Here are some records; quote them exactly, leaving out the pictures.

> [The data]:
□ □ □

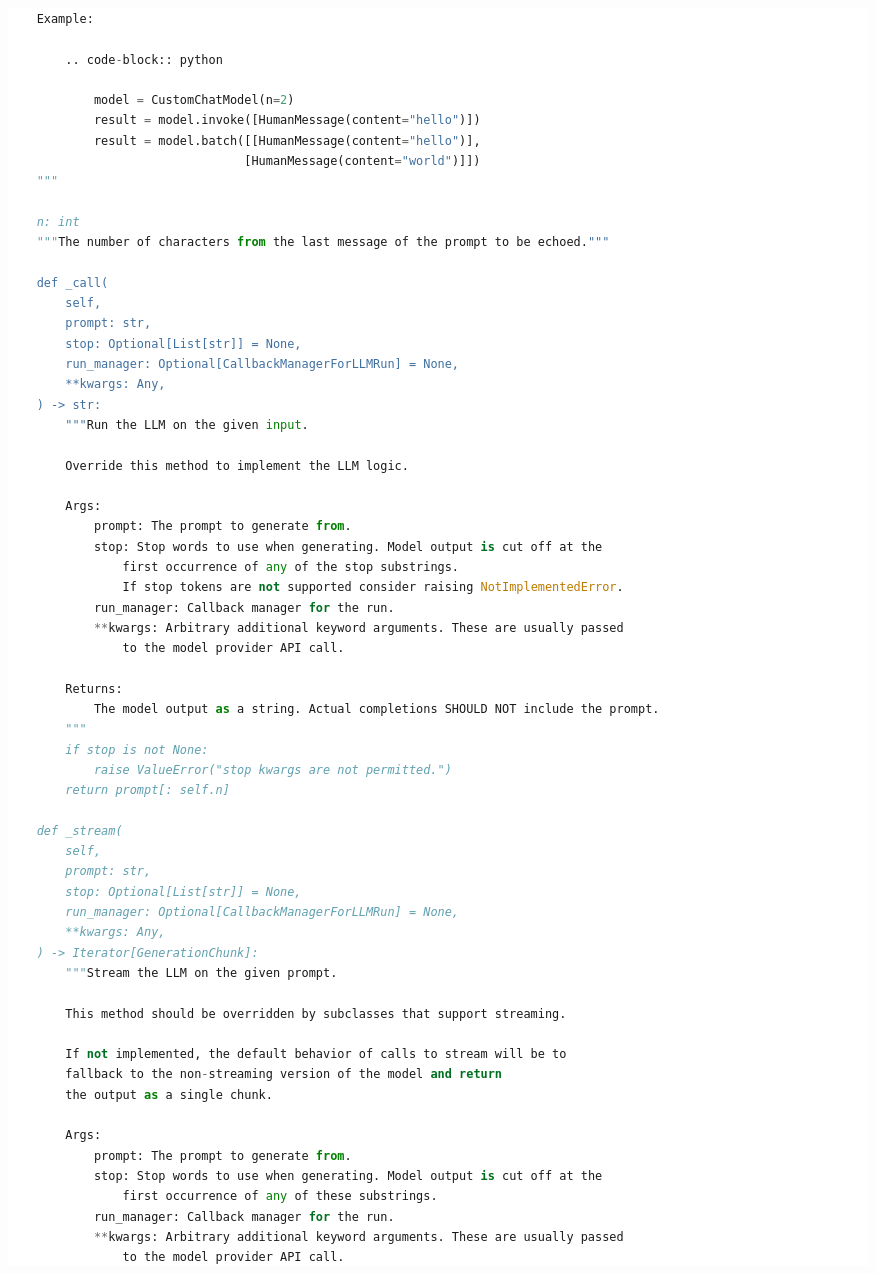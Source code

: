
 ```python
    Example:

        .. code-block:: python

            model = CustomChatModel(n=2)
            result = model.invoke([HumanMessage(content="hello")])
            result = model.batch([[HumanMessage(content="hello")],
                                 [HumanMessage(content="world")]])
    """

    n: int
    """The number of characters from the last message of the prompt to be echoed."""

    def _call(
        self,
        prompt: str,
        stop: Optional[List[str]] = None,
        run_manager: Optional[CallbackManagerForLLMRun] = None,
        **kwargs: Any,
    ) -> str:
        """Run the LLM on the given input.

        Override this method to implement the LLM logic.

        Args:
            prompt: The prompt to generate from.
            stop: Stop words to use when generating. Model output is cut off at the
                first occurrence of any of the stop substrings.
                If stop tokens are not supported consider raising NotImplementedError.
            run_manager: Callback manager for the run.
            **kwargs: Arbitrary additional keyword arguments. These are usually passed
                to the model provider API call.

        Returns:
            The model output as a string. Actual completions SHOULD NOT include the prompt.
        """
        if stop is not None:
            raise ValueError("stop kwargs are not permitted.")
        return prompt[: self.n]

    def _stream(
        self,
        prompt: str,
        stop: Optional[List[str]] = None,
        run_manager: Optional[CallbackManagerForLLMRun] = None,
        **kwargs: Any,
    ) -> Iterator[GenerationChunk]:
        """Stream the LLM on the given prompt.

        This method should be overridden by subclasses that support streaming.

        If not implemented, the default behavior of calls to stream will be to
        fallback to the non-streaming version of the model and return
        the output as a single chunk.

        Args:
            prompt: The prompt to generate from.
            stop: Stop words to use when generating. Model output is cut off at the
                first occurrence of any of these substrings.
            run_manager: Callback manager for the run.
            **kwargs: Arbitrary additional keyword arguments. These are usually passed
                to the model provider API call.

```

□ □ □

> [Response for this exercise]:
Source code

:
 ```python
    Example:

        .. code-block:: python

            model = CustomChatModel(n=2)
            result = model.invoke([HumanMessage(content="hello")])
            result = model.batch([[HumanMessage(content="hello")],
                                 [HumanMessage(content="world")]])
    """

    n: int
    """The number of characters from the last message of the prompt to be echoed."""

    def _call(
        self,
        prompt: str,
        stop: Optional[List[str]] = None,
        run_manager: Optional[CallbackManagerForLLMRun] = None,
        **kwargs: Any,
    ) -> str:
        """Run the LLM on the given input.

        Override this method to implement the LLM logic.

        Args:
            prompt: The prompt to generate from.
            stop: Stop words to use when generating. Model output is cut off at the
                first occurrence of any of the stop substrings.
                If stop tokens are not supported consider raising NotImplementedError.
            run_manager: Callback manager for the run.
            **kwargs: Arbitrary additional keyword arguments. These are usually passed
                to the model provider API call.

        Returns:
            The model output as a string. Actual completions SHOULD NOT include the prompt.
        """
        if stop is not None:
            raise ValueError("stop kwargs are not permitted.")
        return prompt[: self.n]

    def _stream(
        self,
        prompt: str,
        stop: Optional[List[str]] = None,
        run_manager: Optional[CallbackManagerForLLMRun] = None,
        **kwargs: Any,
    ) -> Iterator[GenerationChunk]:
        """Stream the LLM on the given prompt.

        This method should be overridden by subclasses that support streaming.

        If not implemented, the default behavior of calls to stream will be to
        fallback to the non-streaming version of the model and return
        the output as a single chunk.

        Args:
            prompt: The prompt to generate from.
            stop: Stop words to use when generating. Model output is cut off at the
                first occurrence of any of these substrings.
            run_manager: Callback manager for the run.
            **kwargs: Arbitrary additional keyword arguments. These are usually passed
                to the model provider API call.

```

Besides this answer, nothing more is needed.